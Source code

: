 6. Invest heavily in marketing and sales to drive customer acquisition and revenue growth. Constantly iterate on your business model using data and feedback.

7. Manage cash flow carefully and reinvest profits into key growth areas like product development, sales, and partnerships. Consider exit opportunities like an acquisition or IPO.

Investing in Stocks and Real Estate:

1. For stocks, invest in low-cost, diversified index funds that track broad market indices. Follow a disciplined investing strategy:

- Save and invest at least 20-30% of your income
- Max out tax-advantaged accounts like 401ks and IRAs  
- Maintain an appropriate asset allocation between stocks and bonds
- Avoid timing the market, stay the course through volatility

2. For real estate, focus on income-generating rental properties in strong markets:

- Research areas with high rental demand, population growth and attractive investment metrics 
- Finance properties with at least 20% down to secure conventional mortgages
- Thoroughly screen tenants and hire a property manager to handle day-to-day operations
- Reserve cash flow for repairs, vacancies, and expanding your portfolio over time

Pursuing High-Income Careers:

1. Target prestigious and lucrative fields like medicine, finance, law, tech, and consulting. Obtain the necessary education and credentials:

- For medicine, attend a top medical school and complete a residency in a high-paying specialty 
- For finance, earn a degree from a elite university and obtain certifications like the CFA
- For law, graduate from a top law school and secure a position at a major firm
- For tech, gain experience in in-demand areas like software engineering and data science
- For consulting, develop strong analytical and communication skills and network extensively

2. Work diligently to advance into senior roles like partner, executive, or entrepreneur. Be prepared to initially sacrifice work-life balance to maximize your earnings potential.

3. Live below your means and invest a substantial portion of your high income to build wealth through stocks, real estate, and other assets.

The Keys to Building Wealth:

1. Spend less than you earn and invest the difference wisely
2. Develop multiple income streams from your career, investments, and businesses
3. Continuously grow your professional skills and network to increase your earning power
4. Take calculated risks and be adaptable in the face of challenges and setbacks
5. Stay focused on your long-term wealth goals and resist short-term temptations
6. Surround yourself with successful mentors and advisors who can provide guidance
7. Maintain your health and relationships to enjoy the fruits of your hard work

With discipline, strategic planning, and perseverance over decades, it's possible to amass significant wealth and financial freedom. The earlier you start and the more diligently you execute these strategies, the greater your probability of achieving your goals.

☆ ☆ ☆ ☆

*EXERCISE DIRECTIONS*
Go to the line holding "The Keys to" in the entries above and return it, along with every line after it, exactly as written.

*REPLY*
The Keys to Building Wealth:

1. Spend less than you earn and invest the difference wisely
2. Develop multiple income streams from your career, investments, and businesses
3. Continuously grow your professional skills and network to increase your earning power
4. Take calculated risks and be adaptable in the face of challenges and setbacks
5. Stay focused on your long-term wealth goals and resist short-term temptations
6. Surround yourself with successful mentors and advisors who can provide guidance
7. Maintain your health and relationships to enjoy the fruits of your hard work

With discipline, strategic planning, and perseverance over decades, it's possible to amass significant wealth and financial freedom. The earlier you start and the more diligently you execute these strategies, the greater your probability of achieving your goals.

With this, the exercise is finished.